Zagging across the hall into the Toronto Home of Audiophile Ltd (7221) I found Ofra and Eli Gershman hanging out listening to Louis Armstrong coming through their Gershman Acoustics Grande Avant Garde loudspeakers ($13,000 per pair). No major changes have been made to the speaker this year and it sounded as good as I remember from past shows. Consequently, the room was packed. There was a lot of gear on the racks here so it was difficult to figure out what was actually playing. What really caught my eye was the Clearaudio Innovation Basic turntable in black lacquer ($6995) equipped with a TT-5 tangential tonearm ($3799) equipped with a Clearaudio MC Essence MC cartridge ($1595). The table will even play 78's. I saw this table later on at the show and was told it is a mechanically driven tonearm. (I'll come back to it again, later, near the end of my report). Also noted here was the HRS record clamp. The amps were a pair of stereo First Watt SIT 2 ($6999 each) one black, one silver, putting out 10 Wpc, bi-amplifying the Grande Avant Garde speakers that are 88dB/W/m efficient with a benign impedance curve.

I also heard some classical orchestral music and the speakers did not seem to want for more power in this smallish room. An acapella male choir singing "Silent Night" in a church-like venue was very nicely recreated by this rig. Visitors at other times might have heard these speakers driven by much more powerful Pass Labs XA100.8 monoblocks ($28,450 per pair) that were also on display along with the Pass XP 30 preamp ($22,990). Seen but not heard were the PS Audio Perfect Wave Transport ($5399) and their P10 Power Plant ($6650) that undoubtedly made a significant contribution to the music here. The racks were Solid Tech three-shelved Hybrid ($4800 each) An Audio Note (UK) CDT Two CD transport ($9700) and DAC 3.1x/II Balanced Tube ($11,990) were also noted. David Cope, who devotedly promoted the Audio Note UK gear at the Toronto and Montreal shows for years has retired so it is nice to see at least parts of the Audio Note line represented here this year... and what better piece that their tube powered DAC?
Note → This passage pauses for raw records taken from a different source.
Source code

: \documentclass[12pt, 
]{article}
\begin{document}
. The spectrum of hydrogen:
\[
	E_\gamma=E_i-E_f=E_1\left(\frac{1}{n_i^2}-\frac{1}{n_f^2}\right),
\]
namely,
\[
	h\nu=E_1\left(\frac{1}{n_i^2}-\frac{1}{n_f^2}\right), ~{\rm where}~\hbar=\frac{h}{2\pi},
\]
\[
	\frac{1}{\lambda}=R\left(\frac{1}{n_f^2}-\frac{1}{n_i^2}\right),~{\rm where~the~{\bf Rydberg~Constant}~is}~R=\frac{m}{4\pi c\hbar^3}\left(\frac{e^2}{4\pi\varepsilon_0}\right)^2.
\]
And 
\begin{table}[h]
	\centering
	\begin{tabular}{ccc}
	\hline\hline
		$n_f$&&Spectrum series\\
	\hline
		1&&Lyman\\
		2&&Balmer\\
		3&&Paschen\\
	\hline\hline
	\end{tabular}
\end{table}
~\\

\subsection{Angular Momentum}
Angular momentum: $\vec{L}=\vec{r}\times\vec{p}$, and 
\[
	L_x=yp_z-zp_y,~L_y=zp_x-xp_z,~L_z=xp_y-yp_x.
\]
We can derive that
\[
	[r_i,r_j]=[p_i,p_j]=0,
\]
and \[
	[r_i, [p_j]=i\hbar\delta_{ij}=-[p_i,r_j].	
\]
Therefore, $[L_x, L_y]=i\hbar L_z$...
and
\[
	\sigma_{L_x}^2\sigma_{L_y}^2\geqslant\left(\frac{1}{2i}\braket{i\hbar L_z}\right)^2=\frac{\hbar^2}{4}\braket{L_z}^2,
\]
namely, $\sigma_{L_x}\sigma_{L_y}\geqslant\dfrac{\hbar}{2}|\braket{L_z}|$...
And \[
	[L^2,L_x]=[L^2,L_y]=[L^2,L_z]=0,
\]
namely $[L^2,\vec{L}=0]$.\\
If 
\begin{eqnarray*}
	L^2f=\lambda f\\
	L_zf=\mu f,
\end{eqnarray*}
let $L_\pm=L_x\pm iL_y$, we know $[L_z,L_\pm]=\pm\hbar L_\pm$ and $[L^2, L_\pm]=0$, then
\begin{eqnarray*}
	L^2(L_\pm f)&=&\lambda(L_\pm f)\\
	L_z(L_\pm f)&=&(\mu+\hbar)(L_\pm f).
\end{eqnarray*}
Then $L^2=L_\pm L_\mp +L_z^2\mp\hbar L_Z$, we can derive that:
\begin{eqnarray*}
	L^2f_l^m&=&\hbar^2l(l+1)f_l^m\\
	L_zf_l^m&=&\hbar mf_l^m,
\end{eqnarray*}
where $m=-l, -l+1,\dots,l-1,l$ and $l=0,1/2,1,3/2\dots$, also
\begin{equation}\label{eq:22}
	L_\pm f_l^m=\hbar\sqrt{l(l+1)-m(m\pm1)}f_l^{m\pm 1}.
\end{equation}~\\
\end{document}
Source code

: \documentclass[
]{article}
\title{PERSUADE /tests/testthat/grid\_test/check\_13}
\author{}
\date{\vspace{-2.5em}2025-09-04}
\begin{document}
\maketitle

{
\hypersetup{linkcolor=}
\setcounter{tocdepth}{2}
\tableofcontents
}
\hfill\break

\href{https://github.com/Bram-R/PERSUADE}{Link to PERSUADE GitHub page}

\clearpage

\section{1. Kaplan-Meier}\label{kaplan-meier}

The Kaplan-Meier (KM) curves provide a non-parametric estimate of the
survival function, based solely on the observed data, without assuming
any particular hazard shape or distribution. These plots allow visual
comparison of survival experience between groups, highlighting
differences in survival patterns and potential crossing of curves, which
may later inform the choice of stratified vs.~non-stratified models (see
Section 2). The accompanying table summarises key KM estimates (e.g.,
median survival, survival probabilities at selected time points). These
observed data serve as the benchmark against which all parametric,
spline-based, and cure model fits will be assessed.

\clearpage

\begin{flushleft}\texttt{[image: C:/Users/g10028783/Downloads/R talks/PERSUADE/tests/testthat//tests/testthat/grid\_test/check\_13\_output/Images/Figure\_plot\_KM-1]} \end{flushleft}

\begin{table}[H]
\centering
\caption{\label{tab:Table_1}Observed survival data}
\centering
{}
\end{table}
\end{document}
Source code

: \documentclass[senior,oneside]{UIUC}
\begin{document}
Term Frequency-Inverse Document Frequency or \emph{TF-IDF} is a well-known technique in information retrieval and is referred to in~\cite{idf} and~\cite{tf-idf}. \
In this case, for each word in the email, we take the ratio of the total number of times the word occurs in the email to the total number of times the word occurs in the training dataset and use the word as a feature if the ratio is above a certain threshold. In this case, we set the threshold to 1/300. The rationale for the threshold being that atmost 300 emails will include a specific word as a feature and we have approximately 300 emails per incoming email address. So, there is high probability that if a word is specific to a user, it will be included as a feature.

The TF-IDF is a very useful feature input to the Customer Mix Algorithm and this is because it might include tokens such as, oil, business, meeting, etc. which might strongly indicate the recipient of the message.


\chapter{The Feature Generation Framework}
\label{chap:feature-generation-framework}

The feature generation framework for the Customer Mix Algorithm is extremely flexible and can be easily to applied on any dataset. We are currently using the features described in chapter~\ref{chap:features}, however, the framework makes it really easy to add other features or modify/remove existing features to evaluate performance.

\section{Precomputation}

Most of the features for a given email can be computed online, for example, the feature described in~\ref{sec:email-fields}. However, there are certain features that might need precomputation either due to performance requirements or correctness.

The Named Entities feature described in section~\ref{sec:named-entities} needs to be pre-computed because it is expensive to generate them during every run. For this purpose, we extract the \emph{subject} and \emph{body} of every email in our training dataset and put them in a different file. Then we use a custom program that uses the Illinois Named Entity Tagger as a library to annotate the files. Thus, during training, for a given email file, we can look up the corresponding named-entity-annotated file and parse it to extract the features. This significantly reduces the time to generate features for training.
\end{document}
I will miss his laid-back presentations and his friendship. It was hard to enjoy the music here due to a loud conversation at the back of the room. As I left I discovered the voice belonged to none other than the venerable Ernie Fisher of The Inner Ear Magazine fame. If I had had my whip with 280 strands of 24 gauge Ohno continuous cast Six9's copper, I would have given him the flogging he deserves. He's old enough to know better and I'm old enough to give it to him. Otherwise, it was great to see he is still vertical.




Moving down the hall to 7225 I encountered Atoll Electronique gear driving a Davis Acoustics MV One speaker. In the past I've had a hard time warming up to this French solid state manufacturer, but as time goes on the contemporary chassis seen here has become a signature silhouette in the audio world and the room was sounding quite decent with Davis MV One loudspeakers ($8900 CDN), also from France. With 93.5dB/W/m efficiency and an 8 Ohm minimum, this fine speaker could easily be driven by a tube amp. Seen here were the top-loading CD400 CD player and the IN400 integrated amp. I was told Davis makes drivers for Goldmund and mbl among others and this model with a front facing slot at floor level was doing justice to the transparency and dynamics of Hugh Masekela's "Stimela". Cabling in this rig was by Nordost, which undoubtedly helped, too. The simplicity of this system and the small round pedestal table upon which the Atoll gear was placed belied the quality of the presentation. I didn't peek under the electronics, but it might have concealed some of the SSC (String Suspension Company?) footers that were on display at a side table. They feature a variety of technologies in the different models and these looked to be reasonably priced, worthy of further investigation.